Last night was close to perfect, then came crumbling apart.
I watched game 7 of the NBA finals, rooting for the Spurs. The game was tense and close throughout, though Tim Duncan, the Big Fundamental, couldn't get a tying layup or tip-in to go, so the King James version of the ending (a 17-foot jumper) won out.
The basketball game disappointed me, but Kyle Seager kept cutting through my twitter feed. It seemed the Mariners were thrashing the Angels early.
I changed the channel just in time to watch Peter Bourjos take Felix Hernandez deep. It turned out to be the first of seven consecutive hits for the Angels.
I thought I was going to watch the Spurs win a hotly contested game seven, then enjoy a rare Mariners rout - of the Angels no less, the team I hate more than any other! Instead, I got a Heat victory, and the worst inning of King Felix's career.
So last night went from nearly perfect to utter disaster.
I knew I had to write something about last night's Mariners game, besides how soul-crushing it was. Part of me thought that I had a skewed view of the game, given that I only saw the Mariners score 1 run, and the Angels score 8. It was one of those weird games with a big swing in the middle, and I only saw the latter half of it. So, it felt like a rout for the Angels as I watched it, even though most of the innings I caught featured a close score.

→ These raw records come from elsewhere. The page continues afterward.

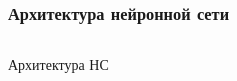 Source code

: \begin{frame}
\frametitle{Архитектура нейронной сети}
\begin{columns}[T]
    
    \begin{block}{\centering Архитектура НС}
        \vspace{1mm}
        \centering
    \end{block}        

    \vspace{-2mm}
        
\end{columns}
\end{frame}
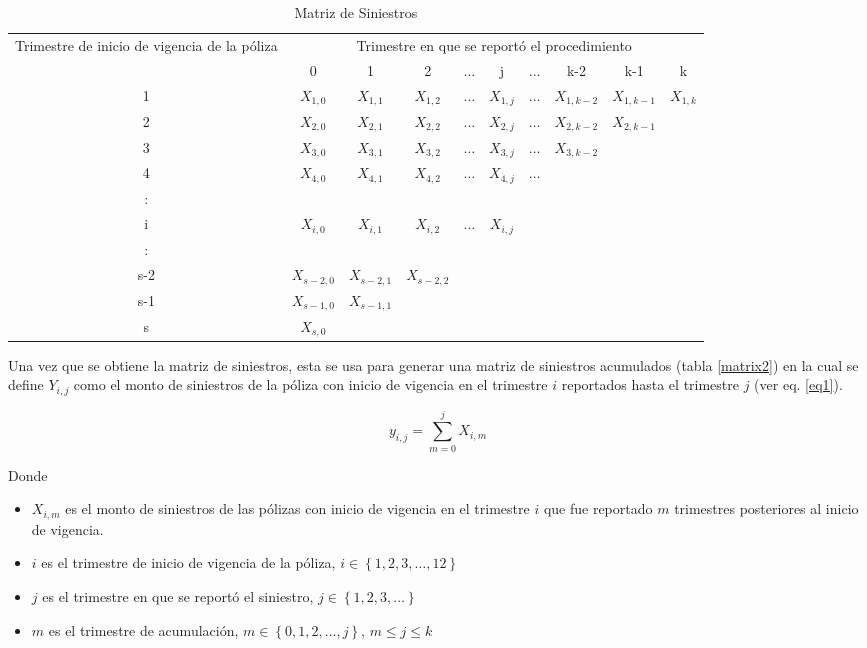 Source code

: \documentclass[11pt,twoside,openright,spanish]{report}
\numberwithin{equation}{chapter}
\numberwithin{figure}{chapter}
\numberwithin{table}{chapter}
\begin{document}
	\begin{table}[ht]
	\centering
	\begin{tabularx}{\linewidth}{c|ccccccccc}
		\multirow{2}{4cm}{Trimestre de inicio de vigencia de la póliza} & \multicolumn{9}{c}{Trimestre en que se reportó el procedimiento} \\
			& 0  & 1 & 2 & $ \dots $ & j & $\dots $ & k-2 & k-1 &  k \\
		\midrule
		1      &  $X_{1,0}^{}$ & $X_{1,1}^{}$ & $X_{1,2}^{}$ & $ \dots $ & $X_{1,j}^{}$ & $ \dots $ & $X_{1,k-2}^{}$ & $X_{1,k-1}^{}$ & $X_{1,k}^{}$ \\
		2      &  $X_{2,0}^{}$ & $X_{2,1}^{}$ & $X_{2,2}^{}$ & $ \dots $ & $X_{2,j}^{}$ & $ \dots $ & $X_{2,k-2}^{}$ & $X_{2,k-1}^{}$ & \\
		3      &  $X_{3,0}^{}$ & $X_{3,1}^{}$ & $X_{3,2}^{}$ & $ \dots $ & $X_{3,j}^{}$ & $ \dots $ & $X_{3,k-2}^{}$ & & \\
		4      &  $X_{4,0}^{}$ & $X_{4,1}^{}$ & $X_{4,2}^{}$ & $ \dots $ & $X_{4,j}^{}$ & $ \dots $ & & & \\
		:      & & & & & & & & &\\
		i      &  $X_{i,0}^{}$ & $X_{i,1}^{}$ & $X_{i,2}^{}$ & $ \dots $ & $X_{i,j}^{}$ & & & & \\
		:      & & & & & & & & & \\
		s-2      &  $X_{s-2,0}^{}$ & $X_{s-2,1}^{}$ & $X_{s-2,2}^{}$ & & & & & & \\
		s-1      &  $X_{s-1,0}^{}$ & $X_{s-1,1}^{}$ & & & & & & & \\
		s      &  $X_{s,0}^{}$ & & & & & & & & \\
	\end{tabularx}
\caption{Matriz de Siniestros}
\label{matrix1}
	\end{table}

	\vspace{1cm}

	Una vez que se obtiene la matriz de siniestros, esta se usa para generar una matriz de siniestros acumulados (tabla \ref{matrix2}) en la cual se define ${Y}_{i,j}$ como el monto de siniestros de la póliza con inicio de vigencia en el trimestre $i$ reportados hasta el trimestre $j$ (ver eq. \ref{eq1}).
	
	\begin{equation}
	{y}_{i,j}=\sum _{m=0}^{j}{X}_{i,m}
		\label{eq1}
	\end{equation}

	Donde
	
	\begin{itemize}
	\setlength\itemsep{-0.5em}
		\item ${X}_{i,m}$ es el monto de siniestros de las pólizas con inicio de vigencia en el trimestre $i$ que fue reportado $m$ trimestres posteriores al inicio de vigencia.
		\item $i$ es el trimestre de inicio de vigencia de la póliza, $i\in \left\{1,2,3,\dots ,12\right\}$
		\item $j$ es el trimestre en que se reportó el siniestro,  $j\in \left\{1,2,3,\dots\right\}$
		\item $m$ es el trimestre de acumulación, $m\in \left\{0,1,2,\dots ,j\right\}$, $m\le j\le k$
	\end{itemize} 
	
\end{document}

That got me thinking about the nature of painful losses, and thrilling victories. They are the ones that live on the edge between glory and disaster, the games that could easily go either way. Sabermetrics has a nice way of gauging these situations, through a stat called Win Percentage Added (WPA). It is quite simply a way of calculating the odds of a team winning a game, given the current game situation. Each event changes the odds, so WPA is a calculation of how much the odds changed for or against a team winning.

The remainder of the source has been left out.